Conduct the time-honored toe test—using your thumb or forefinger to determine where the child’s big toe is inside the shoe—once a month. Inspect shoes regularly for signs of wear that could compromise their stability. When it’s time to buy children’s shoes, APMA has some guidelines for parents.
“Checking for three different aspects of a shoe’s design makes it easy for parents to distinguish which models are foot-friendly,” Dr. Adamov says.
APMA recommends parents perform a simple, three-step inspection on new shoes before buying:
- Look for a stiff heel. The heel counter should not collapse when pressed from both sides.
- Ensure the shoe bends at the toes, but nowhere else.
- Finally, make sure the shoe does not twist across the middle.
In addition, keep these tips in mind to help ensure kids are wearing comfortable shoes and practicing good foot health:
- Take children with you when you buy their shoes and shop at the end of the day when feet are at their biggest. Every shoe fits differently, and allowing a child to have a say in the shoe-shopping process can help promote healthy foot care habits down the road.

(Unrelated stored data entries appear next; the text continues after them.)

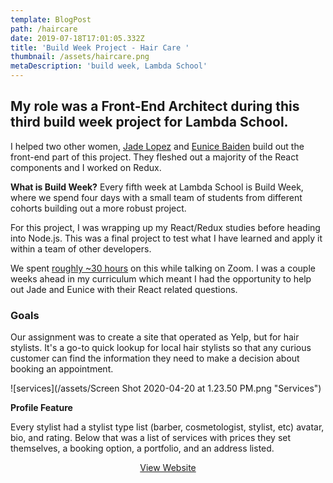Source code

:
 ```yaml
---
template: BlogPost
path: /haircare
date: 2019-07-18T17:01:05.332Z
title: 'Build Week Project - Hair Care '
thumbnail: /assets/haircare.png
metaDescription: 'build week, Lambda School'
---
```

## My role was a Front-End Architect during this third build week project for Lambda School.

I helped two other women, [Jade Lopez](https://github.com/jadeli1720) and [Eunice Baiden](https://github.com/ebisLab) build out the front-end part of this project. They fleshed out a majority of the React components and I worked on Redux.

**What is Build Week?** Every fifth week at Lambda School is Build Week, where we spend four days with a small team of students from different cohorts building out a more robust project.

For this project, I was wrapping up my React/Redux studies before heading into Node.js. This was a final project to test what I have learned and apply it within a team of other developers. 

We spent [roughly ~30 hours](https://wakatime.com/@1a34e01d-6590-4454-8ec0-e308230a4dfe/projects/kwyofzggcq?start=2019-06-01&end=2019-07-31) on this while talking on Zoom. I was a couple weeks ahead in my curriculum which meant I had the opportunity to help out Jade and Eunice with their React related questions. 

### Goals

Our assignment was to create a site that operated as Yelp, but for hair stylists. It's a go-to quick lookup for local hair stylists so that any curious customer can find the information they need to make a decision about booking an appointment. 

![services](/assets/Screen Shot 2020-04-20 at 1.23.50 PM.png "Services")

**Profile Feature**

Every stylist had a stylist type list (barber, cosmetologist, stylist, etc) avatar, bio, and rating. Below that was a list of services with prices they set themselves, a booking option, a portfolio, and an address listed.

<div align="center">
<a href="https://haircare-bw.netlify.app/" class="post-button">View Website</a></div>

- Always buy for the larger foot. Feet are rarely the exact same size, so buy a shoe that fits the slightly larger foot.
- Avoid shoes that require a “break-in” period to feel comfortable. Shoes should be comfortable immediately. Be sure your child tries on the shoes wearing whatever type of socks or tights he or she will use with them.
- Never hand down footwear. Just because a shoe fits one child comfortably doesn’t mean it will fit another in the same way. Also, sharing shoes can spread athlete’s foot and nail fungus.
- Whenever possible, purchase shoes at a shoe store staffed by well-trained shoe fitters. An experienced salesperson can help relieve worries over getting the proper fit.
If your child’s shoes show uneven wear or wear out on the heels quickly, it could indicate a problem that should be examined by a podiatrist. You can see a list of podiatrist-recommended children’s footwear by visiting www.apma.org/seal and selecting “Find Products by Type” then “Footwear, Children’s.”